__Work required__
Every entry below is to be copied exactly, apart from any picture it holds.

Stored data
☆ ☆ ☆ ☆
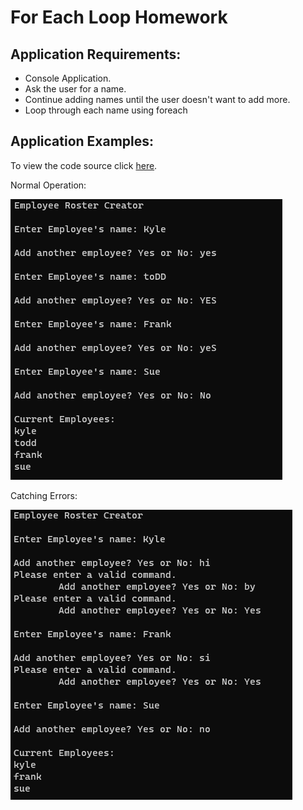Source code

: # For Each Loop Homework

## Application Requirements:
- Console Application.
- Ask the user for a name.
- Continue adding names until the user doesn't want to add more.
- Loop through each name using foreach

## Application Examples:
To view the code source click [here](https://github.com/Thesnowmanndev/CSharp-Education/blob/main/CSharp-Mastercourse/Applications/Console%20Applications/App%2015%20-%20For%20Each%20Loop%20Homework/ForEachLoopHomework/Program.cs).

Normal Operation:

![example](https://github.com/Thesnowmanndev/CSharp-Education/blob/main/CSharp-Mastercourse/Applications/Console%20Applications/App%2015%20-%20For%20Each%20Loop%20Homework/example.png?raw=true)

Catching Errors:

![errors](https://github.com/Thesnowmanndev/CSharp-Education/blob/main/CSharp-Mastercourse/Applications/Console%20Applications/App%2015%20-%20For%20Each%20Loop%20Homework/error-handling.png?raw=true)
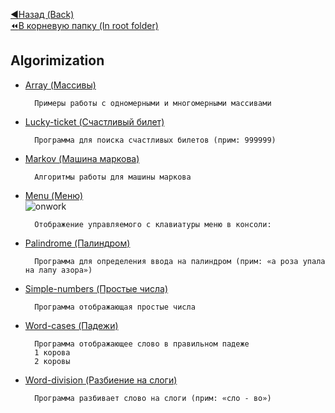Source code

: [:arrow_backward:Назад (Back)](https://github.com/Bloodies/HSE-University-projects/tree/Bloodies/Course-1)  
[:rewind:В корневую папку (In root folder)](https://github.com/Bloodies/HSE-University-projects)  

## Algorimization

* [Array (Массивы)](https://github.com/Bloodies/HSE-University-projects/tree/Bloodies/Course-1/Algorithmization/Array)<br/>

        Примеры работы с одномерными и многомерными массивами
* [Lucky-ticket (Счастливый билет)](https://github.com/Bloodies/HSE-University-projects/tree/Bloodies/Course-1/Algorithmization/Lucky-ticket)<br/>

        Программа для поиска счастливых билетов (прим: 999999)
* [Markov (Машина маркова)](https://github.com/Bloodies/HSE-University-projects/tree/Bloodies/Course-1/Algorithmization/Markov)<br/>

        Алгоритмы работы для машины маркова
* [Menu (Меню)](https://github.com/Bloodies/HSE-University-projects/tree/Bloodies/Course-1/Algorithmization/Menu)<br/>
![onwork](https://user-images.githubusercontent.com/45668574/176189808-73df066c-9e19-4b21-9917-92ab7bae4651.png)<br/>

        Отображение управляемого с клавиатуры меню в консоли:
* [Palindrome (Палиндром)](https://github.com/Bloodies/HSE-University-projects/tree/Bloodies/Course-1/Algorithmization/Palindrome)<br/>

        Программа для определения ввода на палиндром (прим: «а роза упала на лапу азора»)
* [Simple-numbers (Простые числа)](https://github.com/Bloodies/HSE-University-projects/tree/Bloodies/Course-1/Algorithmization/Simple-numbers)<br/>

        Программа отображающая простые числа
* [Word-cases (Падежи)](https://github.com/Bloodies/HSE-University-projects/tree/Bloodies/Course-1/Algorithmization/Word-cases)<br/>

        Программа отображающее слово в правильном падеже
        1 корова
        2 коровы
* [Word-division (Разбиение на слоги)](https://github.com/Bloodies/HSE-University-projects/tree/Bloodies/Course-1/Algorithmization/Word-division)<br/>

        Программа разбивает слово на слоги (прим: «сло - во»)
☆ ☆ ☆ ☆
__Answer to the problem__
Source code

: # For Each Loop Homework

## Application Requirements:
- Console Application.
- Ask the user for a name.
- Continue adding names until the user doesn't want to add more.
- Loop through each name using foreach

## Application Examples:
To view the code source click [here](https://github.com/Thesnowmanndev/CSharp-Education/blob/main/CSharp-Mastercourse/Applications/Console%20Applications/App%2015%20-%20For%20Each%20Loop%20Homework/ForEachLoopHomework/Program.cs).

Normal Operation:

![example](https://github.com/Thesnowmanndev/CSharp-Education/blob/main/CSharp-Mastercourse/Applications/Console%20Applications/App%2015%20-%20For%20Each%20Loop%20Homework/example.png?raw=true)

Catching Errors:

![errors](https://github.com/Thesnowmanndev/CSharp-Education/blob/main/CSharp-Mastercourse/Applications/Console%20Applications/App%2015%20-%20For%20Each%20Loop%20Homework/error-handling.png?raw=true)
Source code

: [:arrow_backward:Назад (Back)](https://github.com/Bloodies/HSE-University-projects/tree/Bloodies/Course-1)  
[:rewind:В корневую папку (In root folder)](https://github.com/Bloodies/HSE-University-projects)  

## Algorimization

* [Array (Массивы)](https://github.com/Bloodies/HSE-University-projects/tree/Bloodies/Course-1/Algorithmization/Array)<br/>

        Примеры работы с одномерными и многомерными массивами
* [Lucky-ticket (Счастливый билет)](https://github.com/Bloodies/HSE-University-projects/tree/Bloodies/Course-1/Algorithmization/Lucky-ticket)<br/>

        Программа для поиска счастливых билетов (прим: 999999)
* [Markov (Машина маркова)](https://github.com/Bloodies/HSE-University-projects/tree/Bloodies/Course-1/Algorithmization/Markov)<br/>

        Алгоритмы работы для машины маркова
* [Menu (Меню)](https://github.com/Bloodies/HSE-University-projects/tree/Bloodies/Course-1/Algorithmization/Menu)<br/>
![onwork](https://user-images.githubusercontent.com/45668574/176189808-73df066c-9e19-4b21-9917-92ab7bae4651.png)<br/>

        Отображение управляемого с клавиатуры меню в консоли:
* [Palindrome (Палиндром)](https://github.com/Bloodies/HSE-University-projects/tree/Bloodies/Course-1/Algorithmization/Palindrome)<br/>

        Программа для определения ввода на палиндром (прим: «а роза упала на лапу азора»)
* [Simple-numbers (Простые числа)](https://github.com/Bloodies/HSE-University-projects/tree/Bloodies/Course-1/Algorithmization/Simple-numbers)<br/>

        Программа отображающая простые числа
* [Word-cases (Падежи)](https://github.com/Bloodies/HSE-University-projects/tree/Bloodies/Course-1/Algorithmization/Word-cases)<br/>

        Программа отображающее слово в правильном падеже
        1 корова
        2 коровы
* [Word-division (Разбиение на слоги)](https://github.com/Bloodies/HSE-University-projects/tree/Bloodies/Course-1/Algorithmization/Word-division)<br/>

        Программа разбивает слово на слоги (прим: «сло - во»)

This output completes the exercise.